The adaptation of driving scheme from visual display technology is feasible due to the similarity of the layer system in micromirror arrays and that of liquid crystal display (LCD), consisting of two separated, vertically adjacent electrode layers. However, it is important to note that the active elements in both systems are clearly different. In LCDs, the active element is the liquid crystal material sandwiched between both electrodes, which can be oriented via the applied potentials. On the other hand, the active element in the micromirror array is the movable micromirror layer, which is also the top electrode itself. The micromirrors, which are in open position by default and are separated from the bottom electrode by an isolation layer (typically ${\mathrm{SiO}}_2$), can be pulled down (closed) by the attractive electrostatic force resulting from the applied voltage between the electrodes.

The integration of subfield addressing in the micromirror arrays requires both top electrodes (micromirror layer) and the transparent bottom electrodes to be structured in perpendicular arrangements to each other. The glass substrate used for the fabrication is procured with around 650 nm FTO layer as the transparent bottom electrode. The patterning of the FTO layer is executed by wet chemical etching using zinc powder and hydrochloric acid (HCl) as metal-acid etch process and iron (III) chloride (${\mathrm{FeCl}}_3$) solution as oxidation and penetration control agent [Fig. 5(a)]. First, an etch mask is fabricated using photoresist MicroChemicals AZ 1518 with layer thickness of $1.8\mu \mathrm{m}$. In order to ensure good photoresist adhesion to the substrate, an additional hard bake at 145°C for 5 min after the development process is implemented. A good photoresist adhesion is required to avoid undesired etching under the photoresist area (underetching) that can result in insufficient structuring quality of the FTO layer, thus impairing the stability of micromirrors fabricated in the following process steps. Once the etch mask is ready, the area to be etched is sprinkled with enough Zn powder since the etch process will occur locally. The sample is then submerged in an etching solution made of 1.27 M HCl and 0.02 M ${\mathrm{FeCl}}_3$ for 60 s, rinsed shortly with deionized water to stop the etch process and remove any residual Zn powder, and subsequently submerged in cleaning solution made of 1.26 M HCl and 0.03 M ${\mathrm{FeCl}}_3$ for at least 5 min to remove the remaining tin (Sn) and the reduced penetration control metal. The structuring process of the FTO layer as bottom electrode is finalized by the removal to the photoresist etch mask using stripper solution such as dimethyl sulfoxide at 80°C for 5 min.

Fig. 5

Graphic representation of (a) the FTO patterning process with acid-metal etch; (b) deposition of SiO₂ isolation layer with opening at edges for contact area of the bottom electrodes (structured FTO layer); and (c) the deposition of metal layer stack on sacrificial photoresist layer.

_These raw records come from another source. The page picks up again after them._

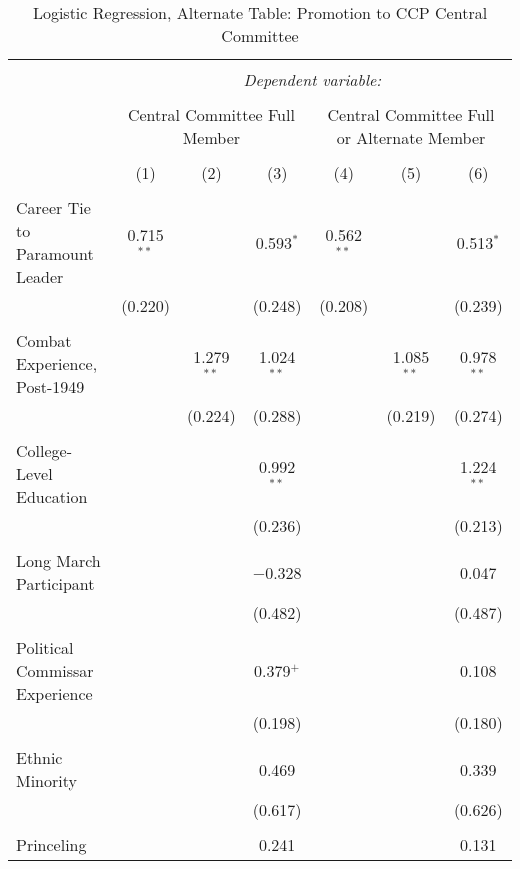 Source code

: 
\begin{table}[!htbp] \centering 
  \caption{Logistic Regression, Alternate Table: Promotion to CCP Central Committee} 
  \label{table_a9} 
\begin{tabular}{@{\extracolsep{5pt}}lcccccc} 
\\[-1.8ex]\hline 
\hline \\[-1.8ex] 
 & \multicolumn{6}{c}{\textit{Dependent variable:}} \\ 
\cline{2-7} 
\\[-1.8ex] & \multicolumn{3}{c}{Central Committee Full Member} & \multicolumn{3}{c}{Central Committee Full or Alternate Member} \\ 
\\[-1.8ex] & (1) & (2) & (3) & (4) & (5) & (6)\\ 
\hline \\[-1.8ex] 
 Career Tie to Paramount Leader & 0.715$^{**}$ &  & 0.593$^{*}$ & 0.562$^{**}$ &  & 0.513$^{*}$ \\ 
  & (0.220) &  & (0.248) & (0.208) &  & (0.239) \\ 
  & & & & & & \\ 
 Combat Experience, Post-1949 &  & 1.279$^{**}$ & 1.024$^{**}$ &  & 1.085$^{**}$ & 0.978$^{**}$ \\ 
  &  & (0.224) & (0.288) &  & (0.219) & (0.274) \\ 
  & & & & & & \\ 
 College-Level Education &  &  & 0.992$^{**}$ &  &  & 1.224$^{**}$ \\ 
  &  &  & (0.236) &  &  & (0.213) \\ 
  & & & & & & \\ 
 Long March Participant &  &  & $-$0.328 &  &  & 0.047 \\ 
  &  &  & (0.482) &  &  & (0.487) \\ 
  & & & & & & \\ 
 Political Commissar Experience &  &  & 0.379$^{+}$ &  &  & 0.108 \\ 
  &  &  & (0.198) &  &  & (0.180) \\ 
  & & & & & & \\ 
 Ethnic Minority &  &  & 0.469 &  &  & 0.339 \\ 
  &  &  & (0.617) &  &  & (0.626) \\ 
  & & & & & & \\ 
 Princeling &  &  & 0.241 &  &  & 0.131 \\ 

\end{tabular}
\end{table}
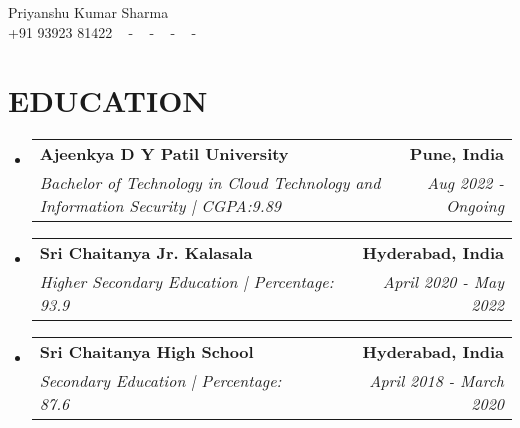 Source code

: \documentclass[letterpaper,11pt]{article}
\makeatletter
\newcommand{\resumeSubheading}[4]{
  \vspace{-2pt}\item
    \begin{tabular*}{1.0\textwidth}[t]{l@{\extracolsep{\fill}}r}
      \textbf{\large#1} & \textbf{\small #2} \\
      \textit{\large#3} & \textit{\small #4} \\
      
    \end{tabular*}\vspace{-7pt}
}
\newcommand{\resumeSubHeadingListStart}{\begin{itemize}[leftmargin=0.0in, label={}]}
\newcommand{\resumeSubHeadingListEnd}{\end{itemize}}
\makeatother
\begin{document}


\begin{center}
    {\huge Priyanshu Kumar Sharma} \\ \vspace{2pt} 
    {+91 93923 81422} ~ 
    \small{-}
    \href{priyanshu17ks@gmail.com}{\color{blue}{priyanshu17ks@gmail.com}} ~ 
    \small{-}
    \href{https://www.linkedin.com/in/priyanshu-kumar-sharma-333800251/}{ \color{blue}{LinkedIn}}  ~
    \small{-}
    \href{https://github.com/PriyanshuKSharma/}{ \color{blue}{GitHub}} ~
    \small{-}
    \href{https://hub.docker.com/u/priyanshuksharma}{\color{blue}{DockerHub}} ~
    \vspace{-7pt}
\end{center}

\section{\color{airforceblue}EDUCATION}
  \resumeSubHeadingListStart
    \resumeSubheading
      {Ajeenkya D Y Patil University}{Pune, India}
      {Bachelor of Technology in Cloud Technology and Information Security {| CGPA:9.89}}{Aug 2022 - Ongoing}
    \vspace{-4pt}
     \resumeSubheading
      {Sri Chaitanya Jr. Kalasala}{Hyderabad, India}
      {Higher Secondary Education {| Percentage: 93.9}}{April 2020 - May 2022}
    \vspace{-4pt}
     \resumeSubheading
      {Sri Chaitanya High School}{Hyderabad, India}
      {Secondary Education {| Percentage: 87.6}}{April 2018 - March 2020}

    
  \resumeSubHeadingListEnd
  \vspace{-10pt}

\end{document}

Free-standing micromirror layer is achieved via removal of the sacrificial photoresist layer.

Prior to the fabrication of micromirror layer, ${\mathrm{SiO}}_2$ is first deposited by PECVD process as an isolation layer. About 4 mm area from the edges are left free of ${\mathrm{SiO}}_2$, allowing connection to the bottom electrodes [Fig. 5(b)]. This is followed by the optical lithography process to pattern the sacrificial photoresist layer according to the micromirror design. The patterning of top electrodes into separate rows is defined in this step, and the rows must be aligned with the bottom electrodes (in columns) to obtain uniform subfield size across the module. The $4\times 4$ matrix arrangement on $10\mathrm{cm}\times 10\mathrm{cm}$ substrate resulted in about $22\mathrm{mm}\times 22\mathrm{mm}$ subfield size consisting of 7504 micromirrors. The metal multilayer stack of aluminum–chrome–aluminum (Al–Cr–Al) is deposited by means of electron-beam evaporation, followed by second lithography and deposition of aluminum layer at the mirror area as stress compensation layer. Upon removal of the sacrificial photoresist layer in lift-off process and the subsequent drying process, the micromirrors will be released and standing vertically with planar mirror area (Fig. 6). Normally, the opening angle for $U=0\mathrm{V}$ is about 90 deg from the substrate surface. Since electrical field lines are oriented vertical to the metal layers and the forces act vertical to the mirror plane, even mirrors with angles deviating from 90 deg in both directions for $U=0\mathrm{V}$ (initial state) are actuatable.

Fig. 6

(a) SEM micrograph of vertically standing, flat micromirror array with an inset of magnified area. (b) SEM micrograph of the hinge area showing the vertical fully open state (opening angle of $\sim 90\mathrm{deg}$).

4.

Experimental Characterization

The important characteristics of micromirror array are the actuation voltage, the response time, and the transmission. These three parameters are defined based on the comparison with alternative and existing shutter concepts (as summarized in Table 1) as well as the applicable regulation and standards. Our current transmission of $T_{\text{min}}<0.01\%$ (closed state) and $T_{\text{max}}$ of 73% reveals a contrast of 7300, measured with a parallel beam in a goniometer-type setup allowing variable incidence angles. The maximum value was measured for vertical incidence. Currently, we are working toward $>85\%$ by decreasing the area of the opaque supporting posts and spacers between the mirrors [see Fig. 6(b)]. The actuation voltage is 12 to 40 V. The lowest power consumption of $0.2{\mathrm{mW}/\mathrm{m}}^2$ to keep the mirrors permanently in position is by a factor of 100 or 1000 lower compared to electrochromic (EC) or LCD technologies, respectively. The capacitance–voltage ($C-V$) measurement of micromirror arrays exhibits a hysteretic characteristic (Fig. 7) of micromirror displacement, demonstrating a different threshold voltage of closed ($V_{\text{close}}$) and open state ($V_{\text{open}}$). This allows a lower potential (holding voltage, $V_{\text{hold}}$) needed to maintain the closed state ($V_{\text{close}}>V_{\text{hold}}>V_{\text{open}}$).

Fig. 7

Typical $C-V$ curve from actuation of a $10\mathrm{cm}\times 10\mathrm{cm}$ sample at room temperature: (i) the mirrors remain in their default open position when the applied voltage is less than the closing threshold; (ii) mirrors are closing when actuation voltage exceeds the closing threshold; (iii) once the mirrors are fully closed, they will remain in the closed state as long as the voltage applied is more than the opening threshold, thus allowing a lower voltage needed to maintain the closed state; and (iv) mirrors are opening when the voltage is reduced beyond the opening threshold.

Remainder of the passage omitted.